In India, it is very common for people to show religious devotion with flowers. Every year, around 800 million tons of blossoms (red roses, yellow marigolds, prickly xanthiums, etc.) are deposited at the nation’s temples, mosques and Sikh gurudwaras, creating a colorful, but tricky waste problem. Because the flowers have been used for worship, they’re sacred, and therefore can’t be just sent to a landfill, explains Ankit Agarwal, an Indian entrepreneur. Hindu temples often throw the spent flowers into the River Ganges, a venerated waterway. But this just continues the Ganges’s legendary pollution because the flowers are sprayed with pesticides and other chemicals that affect the environment.

When Agarwal and his partner Karan Rastogi first proposed finding alternative uses for the waste, people thought they were crazy. The temples thought the young men wouldn’t treat the flowers with the required reverence, or that there couldn’t possibly be a business in flower recycling. Two years later, they’ve proved the cynics wrong. Agarwal and Rastogi have a thriving company called Helpusgreen, which produces a range of products from the flowers, including incense sticks, enriched compost (735 tons so far) and bathing soaps.

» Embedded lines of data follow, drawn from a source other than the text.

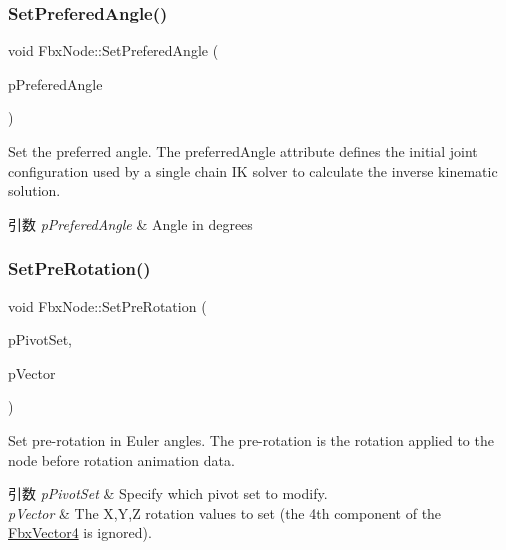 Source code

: \subsubsection{\texorpdfstring{Set\+Prefered\+Angle()}{SetPreferedAngle()}}
{\footnotesize\ttfamily void Fbx\+Node\+::\+Set\+Prefered\+Angle (\begin{DoxyParamCaption}\item[{\hyperlink{class_fbx_vector4}{Fbx\+Vector4}}]{p\+Prefered\+Angle }\end{DoxyParamCaption})}

Set the preferred angle. The preferred\+Angle attribute defines the initial joint configuration used by a single chain IK solver to calculate the inverse kinematic solution. 
\begin{DoxyParams}{引数}
{\em p\+Prefered\+Angle} & Angle in degrees \\
\hline
\end{DoxyParams}
\mbox{\label{class_fbx_node_ac15a436bf09b95e030af68481606615e}} 
\subsubsection{\texorpdfstring{Set\+Pre\+Rotation()}{SetPreRotation()}}
{\footnotesize\ttfamily void Fbx\+Node\+::\+Set\+Pre\+Rotation (\begin{DoxyParamCaption}\item[{\hyperlink{class_fbx_node_ae62b7311ac4727654cdf1ebd5cbf7343}{E\+Pivot\+Set}}]{p\+Pivot\+Set,  }\item[{\hyperlink{class_fbx_vector4}{Fbx\+Vector4}}]{p\+Vector }\end{DoxyParamCaption})}

Set pre-\/rotation in Euler angles. The pre-\/rotation is the rotation applied to the node before rotation animation data. 
\begin{DoxyParams}{引数}
{\em p\+Pivot\+Set} & Specify which pivot set to modify. \\
\hline
{\em p\+Vector} & The X,Y,Z rotation values to set (the 4th component of the \hyperlink{class_fbx_vector4}{Fbx\+Vector4} is ignored). \\
\hline
\end{DoxyParams}
\mbox{\label{class_fbx_node_a32def733f7dfd89092f914be749741b8}} 
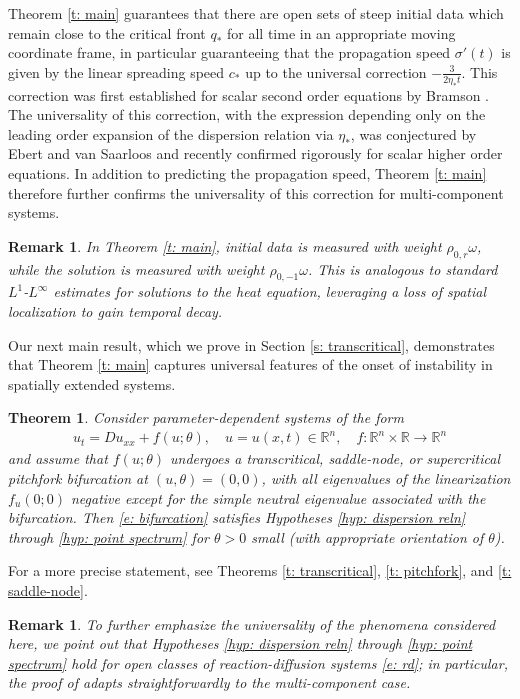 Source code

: \documentclass[11pt]{article}
\newcommand{\R}{\mathbb{R}}
\newtheorem{thm}{Theorem}
\newtheorem{remark}[prop]{Remark}
\numberwithin{equation}{section}
\numberwithin{prop}{section}
\begin{document}
Theorem \ref{t: main} guarantees that there are open sets of steep initial data which remain close to the critical front $q_*$  for all time in an appropriate moving coordinate frame, in particular guaranteeing that the propagation speed $\sigma'(t)$ is given by the linear spreading speed $c_*$ up to the universal correction $- \frac{3}{2 \eta_* t}$. This correction was first established for scalar second order equations by Bramson \cite{Bramson1, Bramson2}. The universality of this correction, with the expression depending only on the leading order expansion of the dispersion relation via $\eta_*$, was conjectured by Ebert and van Saarloos \cite{EbertvanSaarloos} and recently confirmed rigorously \cite{CAMS} for scalar higher order equations. In addition to predicting the propagation speed, Theorem \ref{t: main} therefore further confirms the universality of this correction for multi-component systems. 

\begin{remark}
	In Theorem \ref{t: main}, initial data is measured with weight $\rho_{0,r}\omega$, while the solution is measured with weight $\rho_{0,-1} \omega$. This is analogous to standard $L^1$-$L^\infty$ estimates for solutions to the heat equation, leveraging a loss of spatial localization to gain temporal decay. 
\end{remark}

Our next main result, which we prove in Section \ref{s: transcritical}, demonstrates that Theorem \ref{t: main} captures universal features of the onset of instability in spatially extended systems. 
\begin{thm}\label{t: bifurcations}
	Consider parameter-dependent systems of the form
	\begin{align}
	u_t = D u_{xx} + f(u; \theta), \quad u = u(x,t) \in \R^n, \quad f:\R^n \times \R \to \R^n \label{e: bifurcation}
	\end{align}
	and assume that $f(u; \theta)$ undergoes a transcritical, saddle-node, or supercritical pitchfork bifurcation at $(u, \theta) = (0, 0)$, with all eigenvalues of the linearization $f_u (0; 0)$ negative except for the simple neutral eigenvalue associated with the bifurcation. Then \eqref{e: bifurcation} satisfies Hypotheses \ref{hyp: dispersion reln} through \ref{hyp: point spectrum} for $\theta > 0$ small (with appropriate orientation of $\theta$). 
\end{thm}
For a more precise statement, see Theorems \ref{t: transcritical}, \ref{t: pitchfork}, and \ref{t: saddle-node}. 
\begin{remark}
	To further emphasize the universality of the phenomena considered here, we point out that Hypotheses \ref{hyp: dispersion reln} through \ref{hyp: point spectrum} hold for open classes of reaction-diffusion systems \eqref{e: rd}; in particular, the proof of \cite[Theorem 2]{CAMS} adapts straightforwardly to the multi-component case.  
\end{remark}
\end{document}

Based in Sarsol, a small village in Kanpur, in Uttar Pradesh, Agarwal and Rastogi now collect 1.5 tons of flowers every day. They work with 29 temples and three mosques. And they’re only just getting started. They plan to launch in Varanasi soon, one the holiest sites for Hindus, as well as in Haridwar, Allahad and Kolkata, all cities along the Ganges River.

Helpusgreen convinced the temples and mosques to let them have the flowers by claiming that the flowers would, in a sense, be used for sacred purposes. Incense sticks, which are normally made of coal, are part of Hindu ritual, while the soaps are used for purification. Sticks are sold in paper infused with tulsi (holy basil) seeds, getting around another disposal problem.

Agarwal was recently in New York, taking part in this year’s Echoing Green fellowship. The award comes with a two-year grant about $90,000 which is money that Agarwal plans to use for further expansion!